En ce début d’année, les prix des vaches laitières de réforme sont fermes dans de nombreux États membres de l’UE, du fait de l’offre toujours restreinte. En Irlande, la baisse des disponibilités en bovins entraîne des conséquences sur les outils d’abattage.
Reprise des cours modérée début 2026
Dans la plupart des États membres, les prix des vaches de réformes laitières ont subi une baisse saisonnière modérée en fin d’année, les effectifs abattables étant toujours très réduits. En ce début 2026, les cours sont légèrement repartis à la hausse dans plusieurs États membres, tandis qu’en Irlande le cours est en baisse après avoir maintenu des niveaux records pendant tout 2025.

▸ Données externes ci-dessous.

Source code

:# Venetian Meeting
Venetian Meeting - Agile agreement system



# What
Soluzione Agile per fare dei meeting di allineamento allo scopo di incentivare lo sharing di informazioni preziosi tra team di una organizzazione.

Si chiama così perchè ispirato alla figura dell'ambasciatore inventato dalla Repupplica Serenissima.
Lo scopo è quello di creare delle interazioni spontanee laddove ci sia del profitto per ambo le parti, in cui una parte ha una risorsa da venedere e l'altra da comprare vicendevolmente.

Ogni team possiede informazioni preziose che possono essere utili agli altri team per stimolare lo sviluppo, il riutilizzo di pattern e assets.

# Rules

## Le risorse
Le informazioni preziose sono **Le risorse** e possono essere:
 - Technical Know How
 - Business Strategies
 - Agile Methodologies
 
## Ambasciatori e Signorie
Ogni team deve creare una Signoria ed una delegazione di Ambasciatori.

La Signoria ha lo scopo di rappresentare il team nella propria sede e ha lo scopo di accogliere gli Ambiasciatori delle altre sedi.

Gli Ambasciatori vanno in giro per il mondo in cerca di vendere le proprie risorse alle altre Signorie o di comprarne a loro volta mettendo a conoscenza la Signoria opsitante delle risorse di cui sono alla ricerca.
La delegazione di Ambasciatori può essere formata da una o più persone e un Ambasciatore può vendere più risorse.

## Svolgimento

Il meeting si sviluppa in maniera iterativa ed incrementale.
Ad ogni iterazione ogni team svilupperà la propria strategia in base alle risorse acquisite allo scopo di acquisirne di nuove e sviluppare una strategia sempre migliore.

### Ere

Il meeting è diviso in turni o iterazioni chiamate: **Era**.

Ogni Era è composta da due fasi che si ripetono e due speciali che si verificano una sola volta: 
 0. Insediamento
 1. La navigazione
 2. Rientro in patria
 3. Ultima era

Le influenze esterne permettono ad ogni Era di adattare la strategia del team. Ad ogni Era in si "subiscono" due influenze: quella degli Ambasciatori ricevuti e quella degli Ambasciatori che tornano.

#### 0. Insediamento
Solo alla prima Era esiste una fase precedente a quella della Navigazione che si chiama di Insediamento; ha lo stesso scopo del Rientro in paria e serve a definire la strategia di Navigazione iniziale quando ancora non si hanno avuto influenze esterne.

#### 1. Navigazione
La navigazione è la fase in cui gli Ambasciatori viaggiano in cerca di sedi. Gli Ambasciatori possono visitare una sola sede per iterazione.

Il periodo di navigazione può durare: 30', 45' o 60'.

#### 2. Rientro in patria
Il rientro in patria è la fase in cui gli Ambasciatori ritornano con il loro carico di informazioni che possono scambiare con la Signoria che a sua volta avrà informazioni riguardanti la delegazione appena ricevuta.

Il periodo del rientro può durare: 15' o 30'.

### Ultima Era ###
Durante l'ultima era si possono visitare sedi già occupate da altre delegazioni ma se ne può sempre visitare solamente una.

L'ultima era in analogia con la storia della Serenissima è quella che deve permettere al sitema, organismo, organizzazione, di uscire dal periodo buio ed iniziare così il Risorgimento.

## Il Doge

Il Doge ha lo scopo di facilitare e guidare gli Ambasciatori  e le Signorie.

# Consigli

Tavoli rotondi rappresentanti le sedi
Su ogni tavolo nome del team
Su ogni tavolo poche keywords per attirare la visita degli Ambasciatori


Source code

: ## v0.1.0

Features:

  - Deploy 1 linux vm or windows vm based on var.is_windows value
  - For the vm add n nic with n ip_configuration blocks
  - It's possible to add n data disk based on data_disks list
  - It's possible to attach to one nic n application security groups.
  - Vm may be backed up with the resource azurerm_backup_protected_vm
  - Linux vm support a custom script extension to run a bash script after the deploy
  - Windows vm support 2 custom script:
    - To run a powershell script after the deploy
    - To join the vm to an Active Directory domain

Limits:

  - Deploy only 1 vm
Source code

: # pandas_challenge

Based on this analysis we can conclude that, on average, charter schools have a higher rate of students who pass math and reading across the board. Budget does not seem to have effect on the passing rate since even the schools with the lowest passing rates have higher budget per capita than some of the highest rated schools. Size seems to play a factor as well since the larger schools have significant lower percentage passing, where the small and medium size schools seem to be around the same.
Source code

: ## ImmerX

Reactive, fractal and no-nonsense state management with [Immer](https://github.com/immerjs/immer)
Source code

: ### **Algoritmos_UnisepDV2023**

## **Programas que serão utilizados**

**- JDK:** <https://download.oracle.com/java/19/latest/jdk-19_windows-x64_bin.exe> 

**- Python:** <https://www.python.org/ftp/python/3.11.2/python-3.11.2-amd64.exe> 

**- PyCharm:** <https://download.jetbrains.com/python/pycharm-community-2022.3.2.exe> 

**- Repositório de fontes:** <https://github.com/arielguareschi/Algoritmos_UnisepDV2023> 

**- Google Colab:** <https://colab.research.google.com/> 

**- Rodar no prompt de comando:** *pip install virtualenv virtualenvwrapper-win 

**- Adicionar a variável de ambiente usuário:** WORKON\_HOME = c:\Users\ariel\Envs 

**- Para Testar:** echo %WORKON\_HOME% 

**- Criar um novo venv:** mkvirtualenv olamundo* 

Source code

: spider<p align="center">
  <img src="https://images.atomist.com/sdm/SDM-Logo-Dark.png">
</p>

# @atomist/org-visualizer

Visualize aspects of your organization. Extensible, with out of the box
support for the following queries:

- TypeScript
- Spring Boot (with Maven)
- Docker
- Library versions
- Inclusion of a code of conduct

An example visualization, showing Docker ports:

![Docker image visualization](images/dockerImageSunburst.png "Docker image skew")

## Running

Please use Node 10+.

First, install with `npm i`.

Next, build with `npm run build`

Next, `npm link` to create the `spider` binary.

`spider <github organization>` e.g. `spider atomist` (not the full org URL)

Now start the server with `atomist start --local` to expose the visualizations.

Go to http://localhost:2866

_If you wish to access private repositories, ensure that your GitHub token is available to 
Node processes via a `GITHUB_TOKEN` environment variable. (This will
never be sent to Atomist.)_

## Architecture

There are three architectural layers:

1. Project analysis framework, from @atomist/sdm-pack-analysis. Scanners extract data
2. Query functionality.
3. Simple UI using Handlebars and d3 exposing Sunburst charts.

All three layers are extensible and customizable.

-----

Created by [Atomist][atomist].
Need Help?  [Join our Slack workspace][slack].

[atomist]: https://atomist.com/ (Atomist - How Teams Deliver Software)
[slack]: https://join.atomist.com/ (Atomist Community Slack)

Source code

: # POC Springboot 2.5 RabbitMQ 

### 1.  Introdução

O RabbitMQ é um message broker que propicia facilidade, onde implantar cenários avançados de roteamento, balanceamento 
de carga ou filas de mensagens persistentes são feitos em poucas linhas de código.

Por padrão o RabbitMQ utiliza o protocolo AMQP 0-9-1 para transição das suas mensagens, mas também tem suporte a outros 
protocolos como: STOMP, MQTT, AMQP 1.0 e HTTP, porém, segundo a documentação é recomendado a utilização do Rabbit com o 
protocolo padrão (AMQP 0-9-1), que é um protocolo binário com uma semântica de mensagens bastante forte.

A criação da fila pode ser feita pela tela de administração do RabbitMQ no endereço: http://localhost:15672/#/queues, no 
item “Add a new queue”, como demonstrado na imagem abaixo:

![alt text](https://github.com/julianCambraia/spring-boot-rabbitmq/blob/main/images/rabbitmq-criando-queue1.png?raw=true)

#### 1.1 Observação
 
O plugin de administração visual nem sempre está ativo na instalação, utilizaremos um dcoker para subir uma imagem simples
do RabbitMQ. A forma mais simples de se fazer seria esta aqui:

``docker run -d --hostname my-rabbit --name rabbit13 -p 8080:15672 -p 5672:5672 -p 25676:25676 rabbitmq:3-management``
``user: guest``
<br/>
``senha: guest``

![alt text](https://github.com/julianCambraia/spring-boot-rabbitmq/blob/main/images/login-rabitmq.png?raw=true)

En semaine 2 de 2026, les cotations étaient les suivantes :
- 6,45 €/kg de carcasse pour la cotation française qui est passée devant l’irlandaise mi-décembre (+0,5% en quatre semaines, +39% /2025),
- 6,27 €/kg de carcasse pour la vache O irlandaise (-3% en quatre semaines, mais encore +28% /2025),
- 6,06 €/kg de carcasse pour la vache O belge (-1% en quatre semaines, mais +36% /2025),
- 6,02 €/kg de carcasse pour la vache O polonaise (stable sur quatre semaines et encore +30% /2025).
Rythme lent des abattages et cours fermes en Allemagne
Alors que le rythme des réformes avait accéléré en octobre en Allemagne, avec la baisse du prix du lait outre-Rhin, il a ensuite de nouveau nettement ralenti depuis novembre. Selon l’indicateur hebdomadaire d’AMI, l’activité des abattoirs allemands redémarre au même niveau bas : -2% par rapport à l’an passé à pareille époque (entre les semaines 51 et 2).

Selon Eurostat, la production de viande bovine issue de vaches en Allemagne était en net recul de 6% en téc sur les 10 premiers mois de l’année 2025, à 249 000 téc (ou 773 000 têtes, soit -60 000 vaches abattues en 10 mois) témoignant de la faiblesse des effectifs disponibles. Les abattages de génisses étaient également en recul de 8% en téc, à 135 000 téc (427 000 têtes, -30 000 génisses abattues). L’ensemble des abattages de gros bovins reculaient de 7% en téc sur 10 mois, à 741 000 téc.

Le rythme lent des abattages a soutenu la cotation de la vache O allemande en début d’année, gagnant 10 centimes entre la semaine 1 et 2. La vache O cotait ainsi 5,95 €/kg carcasse en semaine 2 (+1% en quatre semaines, et +27% /2025).

L’industrie irlandaise se réorganise face aux faibles abattages
En Irlande, selon le ministère de l’Agriculture irlandais, les abattages de vaches ont redémarré à bas niveau en ce début d’année, jusqu’en semaine 2.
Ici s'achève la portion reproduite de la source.